Tobacco consumption in the developed world is flat or declining, but it is booming worldwide, boosted by the removal of tariffs and other restrictions on trade that have been an integral part of globalization. But, tobacco, as its critics like to point out, is not like most other products -- it's "the only legal consumer product that kills half of its regular users." So, naturally, governments are wont to regulate it.

The fact that tobacco companies might use provisions of trade agreements to fight against the imposition of such regulations, or to claim financial compensation from governments, is one of the most glaring flaws in free trade as it is currently practiced. Eleven years ago, NAFTA pioneered the possibility of this kind of extraterritorial challenge to domestic sovereignty, with its inclusion of the infamous "Chapter 11" provision giving foreign investors the right to sue governments and be judged under special tribunals if they believed that domestic court rulings or government action was unduly interfering with their business.

As of 2005, 42 such suits have been filed in Mexico, the U.S. and Canada. Six have been dismissed, five were victories for the plaintiff, and the rest are pending or in arbitration. The total amount of compensation forked over by governments has added up to a relatively piddling $35 million, but the legal precedents being set are alarming. In one notable case, Canada rescinded a ban on the gasoline additive MMT, and ended up paying the plaintiff $13 million.

Under Chapter 11, foreign investors enjoy the rights to contest government regulations and court decisions that domestic citizens do not. This has led to criticism in Congress by both Republicans and Democrats, and in 2002, the White House was instructed to ensure that it didn't make the same mistake in future trade agreements. But a detailed analysis conducted by Public Citizen that is must reading for anyone interested in this subject pretty conclusively demonstrates that the opposite has occurred. If anything, the provisions built into succeeding trade agreements extend the abilities of corporations to contest domestic government action.

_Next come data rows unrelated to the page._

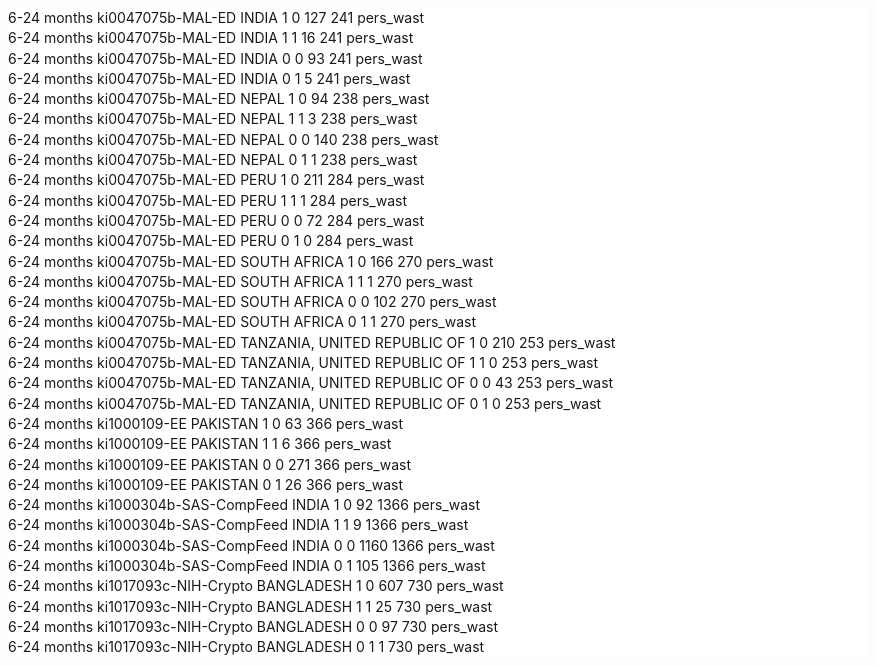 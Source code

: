 6-24 months   ki0047075b-MAL-ED         INDIA                          1                  0      127     241  pers_wast        
6-24 months   ki0047075b-MAL-ED         INDIA                          1                  1       16     241  pers_wast        
6-24 months   ki0047075b-MAL-ED         INDIA                          0                  0       93     241  pers_wast        
6-24 months   ki0047075b-MAL-ED         INDIA                          0                  1        5     241  pers_wast        
6-24 months   ki0047075b-MAL-ED         NEPAL                          1                  0       94     238  pers_wast        
6-24 months   ki0047075b-MAL-ED         NEPAL                          1                  1        3     238  pers_wast        
6-24 months   ki0047075b-MAL-ED         NEPAL                          0                  0      140     238  pers_wast        
6-24 months   ki0047075b-MAL-ED         NEPAL                          0                  1        1     238  pers_wast        
6-24 months   ki0047075b-MAL-ED         PERU                           1                  0      211     284  pers_wast        
6-24 months   ki0047075b-MAL-ED         PERU                           1                  1        1     284  pers_wast        
6-24 months   ki0047075b-MAL-ED         PERU                           0                  0       72     284  pers_wast        
6-24 months   ki0047075b-MAL-ED         PERU                           0                  1        0     284  pers_wast        
6-24 months   ki0047075b-MAL-ED         SOUTH AFRICA                   1                  0      166     270  pers_wast        
6-24 months   ki0047075b-MAL-ED         SOUTH AFRICA                   1                  1        1     270  pers_wast        
6-24 months   ki0047075b-MAL-ED         SOUTH AFRICA                   0                  0      102     270  pers_wast        
6-24 months   ki0047075b-MAL-ED         SOUTH AFRICA                   0                  1        1     270  pers_wast        
6-24 months   ki0047075b-MAL-ED         TANZANIA, UNITED REPUBLIC OF   1                  0      210     253  pers_wast        
6-24 months   ki0047075b-MAL-ED         TANZANIA, UNITED REPUBLIC OF   1                  1        0     253  pers_wast        
6-24 months   ki0047075b-MAL-ED         TANZANIA, UNITED REPUBLIC OF   0                  0       43     253  pers_wast        
6-24 months   ki0047075b-MAL-ED         TANZANIA, UNITED REPUBLIC OF   0                  1        0     253  pers_wast        
6-24 months   ki1000109-EE              PAKISTAN                       1                  0       63     366  pers_wast        
6-24 months   ki1000109-EE              PAKISTAN                       1                  1        6     366  pers_wast        
6-24 months   ki1000109-EE              PAKISTAN                       0                  0      271     366  pers_wast        
6-24 months   ki1000109-EE              PAKISTAN                       0                  1       26     366  pers_wast        
6-24 months   ki1000304b-SAS-CompFeed   INDIA                          1                  0       92    1366  pers_wast        
6-24 months   ki1000304b-SAS-CompFeed   INDIA                          1                  1        9    1366  pers_wast        
6-24 months   ki1000304b-SAS-CompFeed   INDIA                          0                  0     1160    1366  pers_wast        
6-24 months   ki1000304b-SAS-CompFeed   INDIA                          0                  1      105    1366  pers_wast        
6-24 months   ki1017093c-NIH-Crypto     BANGLADESH                     1                  0      607     730  pers_wast        
6-24 months   ki1017093c-NIH-Crypto     BANGLADESH                     1                  1       25     730  pers_wast        
6-24 months   ki1017093c-NIH-Crypto     BANGLADESH                     0                  0       97     730  pers_wast        
6-24 months   ki1017093c-NIH-Crypto     BANGLADESH                     0                  1        1     730  pers_wast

One can be a supporter of the principle that greater trade between nations will lead to greater prosperity and still argue that the way the United States has gone about ensuring how "free trade" works has been a gross dereliction of governmental responsibility. Big Pharma shouldn't be able to use free trade agreements to contest domestic decisions on public health. Big Tobacco should be given even less room to breathe.